Specificity of polymerase chain reaction-based clonality analysis of immunoglobulin heavy chain gene rearrangement for the detection of bone marrow infiltrate in B-cell lymphoma-associated haemophagocytic syndrome.

Abstract

As a wide range of disorders underlie haemophagocytic syndrome, a rapid distinction between benign polyclonal and malignant monoclonal lymphoid proliferations is critical.

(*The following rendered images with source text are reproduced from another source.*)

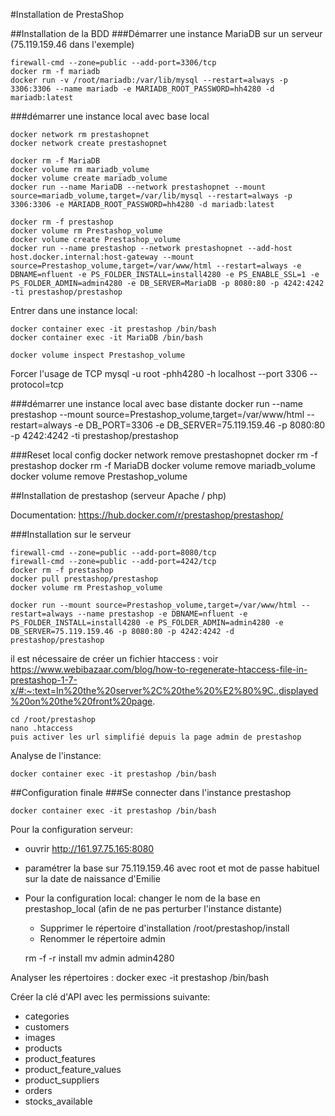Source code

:#Installation de PrestaShop

##Installation de la BDD
###Démarrer une instance MariaDB sur un serveur (75.119.159.46 dans l'exemple)

    firewall-cmd --zone=public --add-port=3306/tcp
    docker rm -f mariadb
    docker run -v /root/mariadb:/var/lib/mysql --restart=always -p 3306:3306 --name mariadb -e MARIADB_ROOT_PASSWORD=hh4280 -d mariadb:latest

###démarrer une instance local avec base local

    docker network rm prestashopnet
    docker network create prestashopnet

    docker rm -f MariaDB
    docker volume rm mariadb_volume
    docker volume create mariadb_volume
    docker run --name MariaDB --network prestashopnet --mount source=mariadb_volume,target=/var/lib/mysql --restart=always -p 3306:3306 -e MARIADB_ROOT_PASSWORD=hh4280 -d mariadb:latest

    docker rm -f prestashop
    docker volume rm Prestashop_volume
    docker volume create Prestashop_volume
    docker run --name prestashop --network prestashopnet --add-host host.docker.internal:host-gateway --mount source=Prestashop_volume,target=/var/www/html --restart=always -e DBNAME=nfluent -e PS_FOLDER_INSTALL=install4280 -e PS_ENABLE_SSL=1 -e PS_FOLDER_ADMIN=admin4280 -e DB_SERVER=MariaDB -p 8080:80 -p 4242:4242 -ti prestashop/prestashop


Entrer dans une instance local:

    docker container exec -it prestashop /bin/bash
    docker container exec -it MariaDB /bin/bash

    docker volume inspect Prestashop_volume

Forcer l'usage de TCP
    mysql -u root -phh4280 -h localhost --port 3306 --protocol=tcp



###démarrer une instance local avec base distante
    docker run --name prestashop --mount source=Prestashop_volume,target=/var/www/html --restart=always -e DB_PORT=3306 -e DB_SERVER=75.119.159.46 -p 8080:80 -p 4242:4242 -ti prestashop/prestashop


###Reset local config
    docker network remove prestashopnet
    docker rm -f prestashop
    docker rm -f MariaDB
    docker volume remove mariadb_volume
    docker volume remove Prestashop_volume


##Installation de prestashop (serveur Apache / php)

Documentation: https://hub.docker.com/r/prestashop/prestashop/

###Installation sur le serveur

    firewall-cmd --zone=public --add-port=8080/tcp
    firewall-cmd --zone=public --add-port=4242/tcp
    docker rm -f prestashop
    docker pull prestashop/prestashop
    docker volume rm Prestashop_volume

    docker run --mount source=Prestashop_volume,target=/var/www/html --restart=always --name prestashop -e DBNAME=nfluent -e PS_FOLDER_INSTALL=install4280 -e PS_FOLDER_ADMIN=admin4280 -e DB_SERVER=75.119.159.46 -p 8080:80 -p 4242:4242 -d prestashop/prestashop

il est nécessaire de créer un fichier htaccess : voir https://www.webibazaar.com/blog/how-to-regenerate-htaccess-file-in-prestashop-1-7-x/#:~:text=In%20the%20server%2C%20the%20%E2%80%9C.,displayed%20on%20the%20front%20page.

    cd /root/prestashop
    nano .htaccess
    puis activer les url simplifié depuis la page admin de prestashop



Analyse de l'instance:

    docker container exec -it prestashop /bin/bash

##Configuration finale
###Se connecter dans l'instance prestashop

    docker container exec -it prestashop /bin/bash

Pour la configuration serveur:

  - ouvrir http://161.97.75.165:8080
  - paramétrer la base sur 75.119.159.46 avec root et mot de passe habituel sur la date de naissance d'Emilie


  - Pour la configuration local: changer le nom de la base en prestashop_local (afin de ne pas perturber l'instance distante)

    - Supprimer le répertoire d'installation /root/prestashop/install
    - Renommer le répertoire admin


    rm -f -r install
    mv admin admin4280

Analyser les répertoires : docker exec -it prestashop /bin/bash


Créer la clé d'API avec les permissions suivante:
 - categories
 - customers
 - images
 - products
 - product_features
 - product_feature_values
 - product_suppliers
 - orders
 - stocks_available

We investigated whether polymerase chain reaction (PCR) amplification of immunoglobulin heavy chain gene rearrangement could efficiently detect clonal B-cell populations in non-diagnostic marrow for B-cell lymphoma-associated haemophagocytic syndrome (B-LAHS). On amplifying two DNA samples per biopsy, no reproducible monoclonal PCR result was found in reactive haemophagocytic marrows. In contrast, four out of nine assessable B-LAHS patients with histomorphologically and immunohistochemically lymphoma-free bone marrow showed a reproducible monoclonal immunoglobulin heavy chain gene rearrangement. At the molecular level, two B-LAHS patients had lymphoma-free marrow as demonstrated by patient-specific PCR, suggesting that haemophagocytic marrow is not always associated with lymphoma involvement. PCR-based demonstration of clonal B-cell populations in marrow would add an extra dimension to B-LAHS diagnosis.